Canévet Mikaël, Pruvost-Couvreur Manon, Morvan Marie, Badic Bogdan, Brousse-Potocki Josiane, Kermarrec Tiphaine, Bouzeloc Servane, Nousbaum Jean-Baptiste, Robaszkiewicz Michel, Reboux Noémi, Quénéhervé Lucille

机构信息

Gastroenterology Department, Brest University Hospital, 29200 Brest, France.

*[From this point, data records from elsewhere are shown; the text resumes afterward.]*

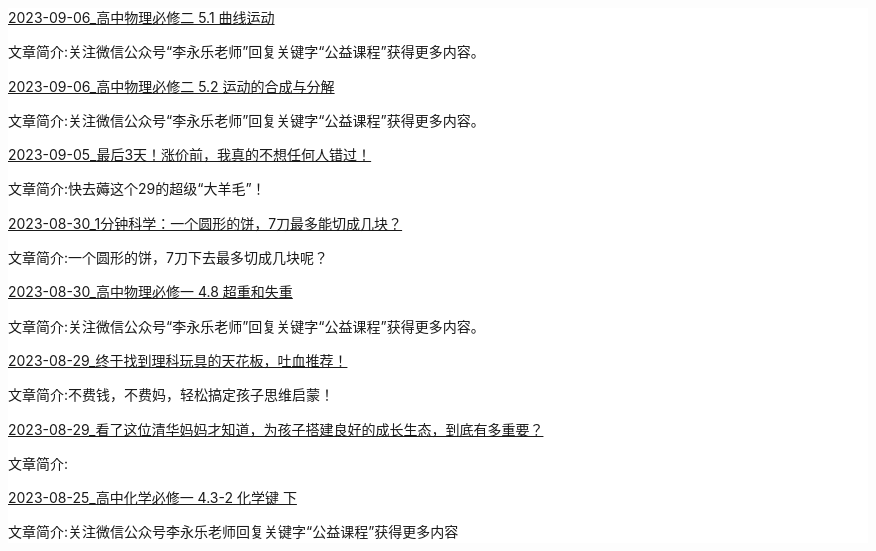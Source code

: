 

[2023-09-06_高中物理必修二 5.1 曲线运动](http://mp.weixin.qq.com/s?__biz=MzkyMzQ0NzQ5Mg==&mid=2247503504&idx=2&sn=b320a26a29811fe4690e5967b4e5d5e9&chksm=c1e6773bf691fe2d32998d835fb0d4e9fd0412f06cf70bdcab05a90e9474136d84da0b0d6891#rd)

文章简介:关注微信公众号“李永乐老师”回复关键字“公益课程”获得更多内容。



[2023-09-06_高中物理必修二 5.2 运动的合成与分解](http://mp.weixin.qq.com/s?__biz=MzkyMzQ0NzQ5Mg==&mid=2247503504&idx=3&sn=cdda054af887230bcc81898769fc27af&chksm=c1e6773bf691fe2d3846e2f83d5befd3c878d34e88913a4571bfdd745f012500b82debd33c16#rd)

文章简介:关注微信公众号“李永乐老师”回复关键字“公益课程”获得更多内容。



[2023-09-05_最后3天！涨价前，我真的不想任何人错过！](http://mp.weixin.qq.com/s?__biz=MzkyMzQ0NzQ5Mg==&mid=2247503490&idx=1&sn=d175fd025ad48130391d3d89d788f2a9&chksm=c1e67729f691fe3f27406f0a7da6f914841922797f0cbc96193e55d64d8e54751cafa432ff25#rd)

文章简介:快去薅这个29的超级“大羊毛”！



[2023-08-30_1分钟科学：一个圆形的饼，7刀最多能切成几块？](http://mp.weixin.qq.com/s?__biz=MzkyMzQ0NzQ5Mg==&mid=2247503485&idx=1&sn=d47699b7a49d59f574b0c1f71a5348f0&chksm=c1e677d6f691fec0f5bfa08a0d3f121cd62560e06d4fc382982686a921b6bed0ff860a8d4ad0#rd)

文章简介:一个圆形的饼，7刀下去最多切成几块呢？



[2023-08-30_高中物理必修一 4.8 超重和失重](http://mp.weixin.qq.com/s?__biz=MzkyMzQ0NzQ5Mg==&mid=2247503485&idx=2&sn=fd93de11fa442d4319bdbc739a446282&chksm=c1e677d6f691fec00fb381f29f62f28ded9407b0003dffd9ea4f746d3e27ab4d924bce65931b#rd)

文章简介:关注微信公众号“李永乐老师”回复关键字“公益课程”获得更多内容。



[2023-08-29_终于找到理科玩具的天花板，吐血推荐！](http://mp.weixin.qq.com/s?__biz=MzkyMzQ0NzQ5Mg==&mid=2247503480&idx=1&sn=993f5a0fe6e8801be964673c41523fb2&chksm=c1e677d3f691fec5f58a7b8b46f3d8b7e8ede6eb7af20f91587fb9259c808b7968da543e934e#rd)

文章简介:不费钱，不费妈，轻松搞定孩子思维启蒙！



[2023-08-29_看了这位清华妈妈才知道，为孩子搭建良好的成长生态，到底有多重要？](http://mp.weixin.qq.com/s?__biz=MzkyMzQ0NzQ5Mg==&mid=2247503480&idx=2&sn=17b2020e0e588a36cd4223c6d4db81f6&chksm=c1e677d3f691fec54b452d2398a8e4bc09106961c6c29e13e6a0654f5453230dff74ae08e6eb#rd)

文章简介:



[2023-08-25_高中化学必修一 4.3-2 化学键 下](http://mp.weixin.qq.com/s?__biz=MzkyMzQ0NzQ5Mg==&mid=2247503370&idx=2&sn=d93a3694614283628f1fc3d6d334d599&chksm=c1e677a1f691feb7075978561cbff25731118bd30c9e0e68e2d8654401066339365004052d6e#rd)

文章简介:关注微信公众号李永乐老师回复关键字“公益课程”获得更多内容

Digestive tumor registry of Finistère, Brest University Hospital, 29200 Brest, France; EA 7479 SPURBO, Brest University Hospital, Brest, France.

出版信息

Clin Res Hepatol Gastroenterol. 2023 Mar;47(3):102093. doi: 10.1016/j.clinre.2023.102093. Epub 2023 Feb 8.

Abstract

BACKGROUND

Colorectal cancer (CRC) screening using fecal immunochemical testing (FIT) aims to detect pre-symptomatic colorectal lesions and reduce CRC mortality.

AIMS

The objectives of this study were to determine the FIT sensitivity for diagnosis of CRC, the impact of diagnostic circumstances on treatment and survival, and risk factors for interval cancer (IC).

METHODS

This population-based study evaluated the 2016-2017 CRC screening campaign in Finistère, France. CRCs were classified according to diagnostic circumstances: screen-detected CRC (SD-CRC), CRC with delayed diagnosis, IC after negative FIT (FIT-IC), post-colonoscopy CRC, CRC in non-responders and CRC in the excluded population.

RESULTS

This study included 909 CRCs: 248 SD-CRCs (6% of positive FIT) and 60 FIT-ICs (0.07% of negative FIT). The FIT sensitivity for CRC was 80.5% (CI95%: 76.1-84.9) at the threshold of 30 µg hemoglobin/g feces used in France. In multivariate analysis, proximal (OR:6.73) and rectal locations (OR:7.52) were associated with being diagnosed with FIT-IC rather than SD-CRC. The FIT positivity threshold maximizing the sum of sensitivity and specificity was found to be 17 µg/g, with 14 additional CRCs diagnosed compared to the current threshold.

CONCLUSIONS

Our study confirms the good sensitivity of FIT. A decrease of the FIT detection threshold could optimize sensitivity.

摘要

背景

使用粪便免疫化学检测(FIT)进行结直肠癌(CRC)筛查旨在检测无症状的结直肠病变并降低CRC死亡率。

目的

本研究的目的是确定FIT对CRC诊断的敏感性、诊断情况对治疗和生存的影响以及间期癌(IC)的危险因素。

方法

这项基于人群的研究评估了法国菲尼斯泰尔2016 - 2017年的CRC筛查活动。CRCs根据诊断情况进行分类:筛查发现的CRC(SD - CRC)、诊断延迟的CRC、FIT阴性后的IC(FIT - IC)、结肠镜检查后的CRC、未参与者中的CRC以及排除人群中的CRC。

结果

本研究纳入了909例CRCs:248例SD - CRCs(FIT阳性的6%)和60例FIT - ICs(FIT阴性的0.07%)。在法国使用的30μg血红蛋白/克粪便阈值下,FIT对CRC的敏感性为80.5%(CI95%:76.1 - 84.9)。在多变量分析中,近端(OR:6.73)和直肠部位(OR:7.52)与被诊断为FIT - IC而非SD - CRC相关。发现使敏感性和特异性之和最大化的FIT阳性阈值为17μg/g,与当前阈值相比,多诊断出14例CRC。

结论

我们的研究证实了FIT具有良好的敏感性。降低FIT检测阈值可优化敏感性。